[YOUR ASSIGNMENT] Go through the lines below and count those that contain "subsection"; the number is all that should be returned.

(Items listed in a dataset)

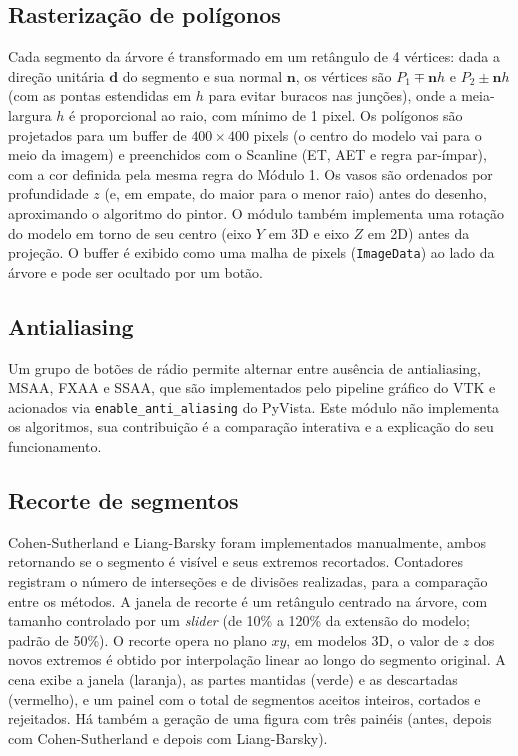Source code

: \subsection{Rasterização de polígonos}
Cada segmento da árvore é transformado em um retângulo de 4 vértices: dada a direção unitária $\mathbf d$ do segmento e sua normal $\mathbf n$, os vértices são $P_1\mp\mathbf n h$ e $P_2\pm\mathbf n h$ (com as pontas estendidas em $h$ para evitar buracos nas junções), onde a meia-largura $h$ é proporcional ao raio, com mínimo de 1 pixel. Os polígonos são projetados para um buffer de $400\times400$ pixels (o centro do modelo vai para o meio da imagem) e preenchidos com o Scanline (ET, AET e regra par-ímpar), com a cor definida pela mesma regra do Módulo 1. Os vasos são ordenados por profundidade $z$ (e, em empate, do maior para o menor raio) antes do desenho, aproximando o algoritmo do pintor. O módulo também implementa uma rotação do modelo em torno de seu centro (eixo $Y$ em 3D e eixo $Z$ em 2D) antes da projeção. O buffer é exibido como uma malha de pixels (\texttt{ImageData}) ao lado da árvore e pode ser ocultado por um botão.

\subsection{Antialiasing}
Um grupo de botões de rádio permite alternar entre ausência de antialiasing, MSAA, FXAA e SSAA, que são implementados pelo pipeline gráfico do VTK e acionados via \texttt{enable\_anti\_aliasing} do PyVista. Este módulo não implementa os algoritmos, sua contribuição é a comparação interativa e a explicação do seu funcionamento.

\subsection{Recorte de segmentos}
Cohen-Sutherland e Liang-Barsky foram implementados manualmente, ambos retornando se o segmento é visível e seus extremos recortados. Contadores registram o número de interseções e de divisões realizadas, para a comparação entre os métodos. A janela de recorte é um retângulo centrado na árvore, com tamanho controlado por um \emph{slider} (de 10\% a 120\% da extensão do modelo; padrão de 50\%). O recorte opera no plano $xy$, em modelos 3D, o valor de $z$ dos novos extremos é obtido por interpolação linear ao longo do segmento original. A cena exibe a janela (laranja), as partes mantidas (verde) e as descartadas (vermelho), e um painel com o total de segmentos aceitos inteiros, cortados e rejeitados. Há também a geração de uma figura com três painéis (antes, depois com Cohen-Sutherland e depois com Liang-Barsky).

[RESPONSE TO THIS EXERCISE] 3